The chimney is strange that it obviously used to be a large arched opening (you can tell by the brick pattern), but has since been made smaller and concreted to make it square. In adition to this a secondary reduction of size was done by adding a moulded fire back thingy (excuse my lack of technical terms)
We took out the moulded piece by breaking it into pieces (the only way), and have taken the opening back to the larger but still reduced from the original opening.
We also then discovered that to the right of this opening, there was a second, smaller opening that had been bricked up, which when we took out a couple of bricks reveled another chimney.
We think this secondary opening would have been an old bread oven or something similar (the house was built in 1898 by the way).
By using our video camera, we looked up the secondary chimney and found it had been sealed at around ceiling level with a concrete slab of some kind.
The symptoms are that after rain (and only after rain), these damp patches appear on the wall around the top of the fire opening.
It's hard to describe, so I have inserted the image below.
[img]http://myweb.tiscali.co.uk/familyhistorian/Images/Damp1.jpg[/img]
[img]http://myweb.tiscali.co.uk/familyhistorian/Images/Damp2.jpg[/img]

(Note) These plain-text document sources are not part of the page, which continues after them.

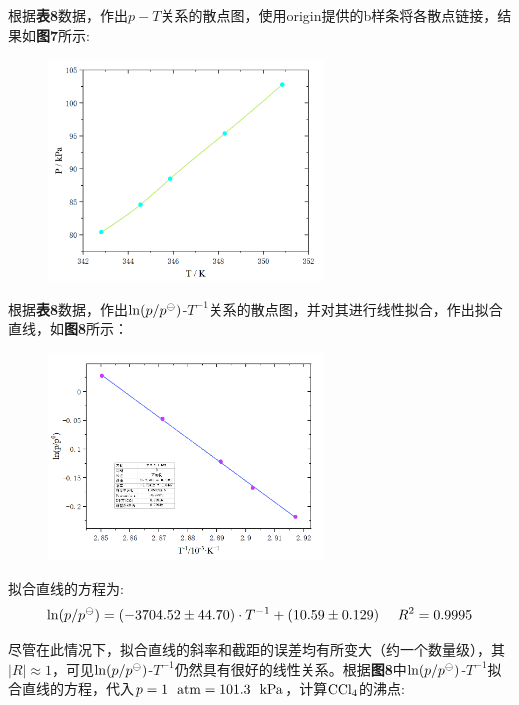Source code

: \documentclass[12pt]{article}
\begin{document}
		\par
		根据\textbf{表8}数据，作出$p-T$关系的散点图，使用origin提供的b样条将各散点链接，结果如\textbf{图7}所示:
		\begin{figure}[!h]
			\centering
			\includegraphics[width=0.65\textwidth]{7.png}
		\end{figure}
		\par
		根据\textbf{表8}数据，作出${\rm ln}(p/p^{\ominus})$-$T^{-1}$关系的散点图，并对其进行线性拟合，作出拟合直线，如\textbf{图8}所示：
		\begin{figure}[!h]
			\centering
			\includegraphics[width=0.65\textwidth]{8.png}
		\end{figure}
		\par
		拟合直线的方程为:
		$$
			{\rm ln}(p/p^{\ominus})=(-3704.52\pm 44.70)\cdot T^{-1}+(10.59 \pm 0.129) \ \ \ \ R^{2}=0.9995
		$$
		\par
		尽管在此情况下，拟合直线的斜率和截距的误差均有所变大（约一个数量级），其$|R|\approx 1$，可见${\rm ln}(p/p^{\ominus})$-$T^{-1}$仍然具有很好的线性关系。根据\textbf{图8}中${\rm ln}(p/p^{\ominus})$-$T^{-1}$拟合直线的方程，代入$p=1\ \ {\rm atm}=101.3\ \ {\rm kPa}$，计算$\rm CCl_{4}$的沸点:\par
\end{document}
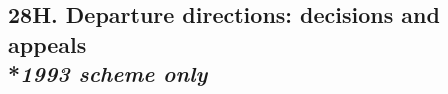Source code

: \documentclass[12pt,a4paper]{article}
\begin{document}
%
%
%
%
%
%
%
%
%

\subsection[28H. Departure directions: decisions and appeals --- \emph{1993 scheme only}]{28H. Departure directions: decisions and appeals\\*\emph{1993 scheme only}}
\end{document}
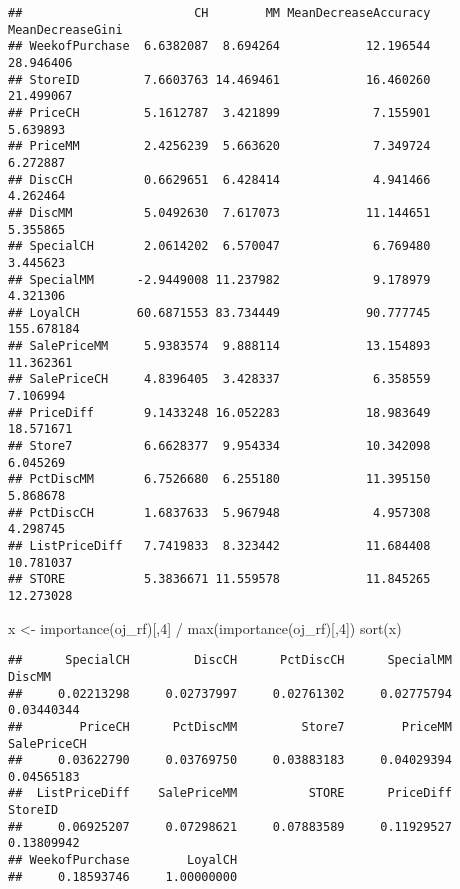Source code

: \documentclass[
]{article}
\newenvironment{Shaded}{\begin{snugshade}}{\end{snugshade}}
\newcommand{\DecValTok}[1]{\textcolor[rgb]{0.00,0.00,0.81}{#1}}
\newcommand{\FunctionTok}[1]{\textcolor[rgb]{0.00,0.00,0.00}{#1}}
\newcommand{\NormalTok}[1]{#1}
\newcommand{\OtherTok}[1]{\textcolor[rgb]{0.56,0.35,0.01}{#1}}
\newcommand{\SpecialCharTok}[1]{\textcolor[rgb]{0.00,0.00,0.00}{#1}}
\begin{document}
\begin{verbatim}
##                        CH        MM MeanDecreaseAccuracy MeanDecreaseGini
## WeekofPurchase  6.6382087  8.694264            12.196544        28.946406
## StoreID         7.6603763 14.469461            16.460260        21.499067
## PriceCH         5.1612787  3.421899             7.155901         5.639893
## PriceMM         2.4256239  5.663620             7.349724         6.272887
## DiscCH          0.6629651  6.428414             4.941466         4.262464
## DiscMM          5.0492630  7.617073            11.144651         5.355865
## SpecialCH       2.0614202  6.570047             6.769480         3.445623
## SpecialMM      -2.9449008 11.237982             9.178979         4.321306
## LoyalCH        60.6871553 83.734449            90.777745       155.678184
## SalePriceMM     5.9383574  9.888114            13.154893        11.362361
## SalePriceCH     4.8396405  3.428337             6.358559         7.106994
## PriceDiff       9.1433248 16.052283            18.983649        18.571671
## Store7          6.6628377  9.954334            10.342098         6.045269
## PctDiscMM       6.7526680  6.255180            11.395150         5.868678
## PctDiscCH       1.6837633  5.967948             4.957308         4.298745
## ListPriceDiff   7.7419833  8.323442            11.684408        10.781037
## STORE           5.3836671 11.559578            11.845265        12.273028
\end{verbatim}

\begin{Shaded}
\begin{Highlighting}[]
\NormalTok{x }\OtherTok{\textless{}{-}} \FunctionTok{importance}\NormalTok{(oj\_rf)[,}\DecValTok{4}\NormalTok{] }\SpecialCharTok{/} \FunctionTok{max}\NormalTok{(}\FunctionTok{importance}\NormalTok{(oj\_rf)[,}\DecValTok{4}\NormalTok{])}
\FunctionTok{sort}\NormalTok{(x)}
\end{Highlighting}
\end{Shaded}

\begin{verbatim}
##      SpecialCH         DiscCH      PctDiscCH      SpecialMM         DiscMM 
##     0.02213298     0.02737997     0.02761302     0.02775794     0.03440344 
##        PriceCH      PctDiscMM         Store7        PriceMM    SalePriceCH 
##     0.03622790     0.03769750     0.03883183     0.04029394     0.04565183 
##  ListPriceDiff    SalePriceMM          STORE      PriceDiff        StoreID 
##     0.06925207     0.07298621     0.07883589     0.11929527     0.13809942 
## WeekofPurchase        LoyalCH 
##     0.18593746     1.00000000
\end{verbatim}
\end{document}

What we have done is added a sealing cowl to the unused secondary chimney pot, and an anti-downdraguht cowl to the used open fire chimney pot. We have ensured the mortar on top of the stack is not cracked by replacing it all with fresh. The flashings around the stack on the roof have been repaired and where the roof slates didn't meet the chimnery stack, has now been fixed.
However, we are still getting the damp patch, and are at a loss as to why.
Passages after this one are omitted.